Он почти физически ощутил, как у нее пересохло во рту, когда она попыталась сглотнуть исчезнувшую слюну.
— Значит ли это, что мы взаимозависимы? — спросил он.
Она неохотно заговорила.
— Я не знаю, как тут можно выжить.
— А я знаю?
В ответ она кивнула.
— Но почему я должен делить с тобой это драгоценное знание?
Она пожала плечами, и этот жалкий жест тронул его до глубины души. Как быстро Пустыня меняет прежние отношения.

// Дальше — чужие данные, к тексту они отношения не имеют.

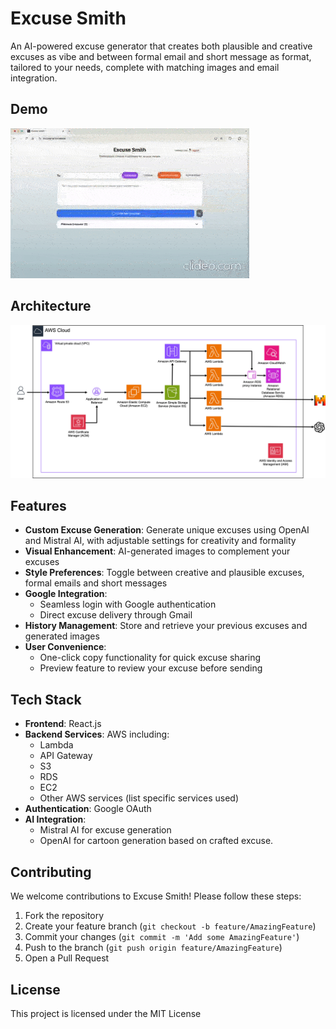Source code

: # Excuse Smith

An AI-powered excuse generator that creates both plausible and creative excuses as vibe and between formal email and short message as format, tailored to your needs, complete with matching images and email integration.

## Demo

![Demo](./doc/excuse-artist-demo2.gif)

## Architecture

![AWS Architecture](./doc/architecture.jpg)

## Features

- **Custom Excuse Generation**: Generate unique excuses using OpenAI and Mistral AI, with adjustable settings for creativity and formality
- **Visual Enhancement**: AI-generated images to complement your excuses
- **Style Preferences**: Toggle between creative and plausible excuses, formal emails and short messages
- **Google Integration**:
  - Seamless login with Google authentication
  - Direct excuse delivery through Gmail
- **History Management**: Store and retrieve your previous excuses and generated images
- **User Convenience**:
  - One-click copy functionality for quick excuse sharing
  - Preview feature to review your excuse before sending

## Tech Stack

- **Frontend**: React.js
- **Backend Services**: AWS including:
  - Lambda
  - API Gateway
  - S3
  - RDS
  - EC2
  - Other AWS services (list specific services used)
- **Authentication**: Google OAuth
- **AI Integration**:
  - Mistral AI for excuse generation
  - OpenAI for cartoon generation based on crafted excuse.

## Contributing

We welcome contributions to Excuse Smith! Please follow these steps:

1. Fork the repository
2. Create your feature branch (`git checkout -b feature/AmazingFeature`)
3. Commit your changes (`git commit -m 'Add some AmazingFeature'`)
4. Push to the branch (`git push origin feature/AmazingFeature`)
5. Open a Pull Request

## License

This project is licensed under the MIT License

— Я разделю с тобой свои знания, — сказал он. — Но и ты должна найти что-то стоящее, что сможешь разделить со мной.
Она смерила взглядом его тело, задержавшись на тех местах, где прежде были его ноги, и, переведя взор на лицо Лето, сказала:
— Согласие, купленное ценой угрозы, не есть согласие.
— Я не предлагаю тебе насилие.
— Существует много видов насилия, — сказала она.
— А я доставил тебя сюда, где ты можешь умереть?
— Разве у меня был выбор?
— Это тяжелый жребий — родиться Атрейдесом, — ответил он. — Поверь мне, я знаю.
— Нельзя делать это таким способом, — возразила она.
— Вот в этом ты ошибаешься.
Он отвернулся и по синусоиде спустился с дюны. Через мгновение Лето услышал, как Сиона, скользя и спотыкаясь, последовала за ним. Он остановился в тени дюны.
— Мы переждем здесь до конца дня, — сказал он. — Надо идти ночью, чтобы сэкономить воду.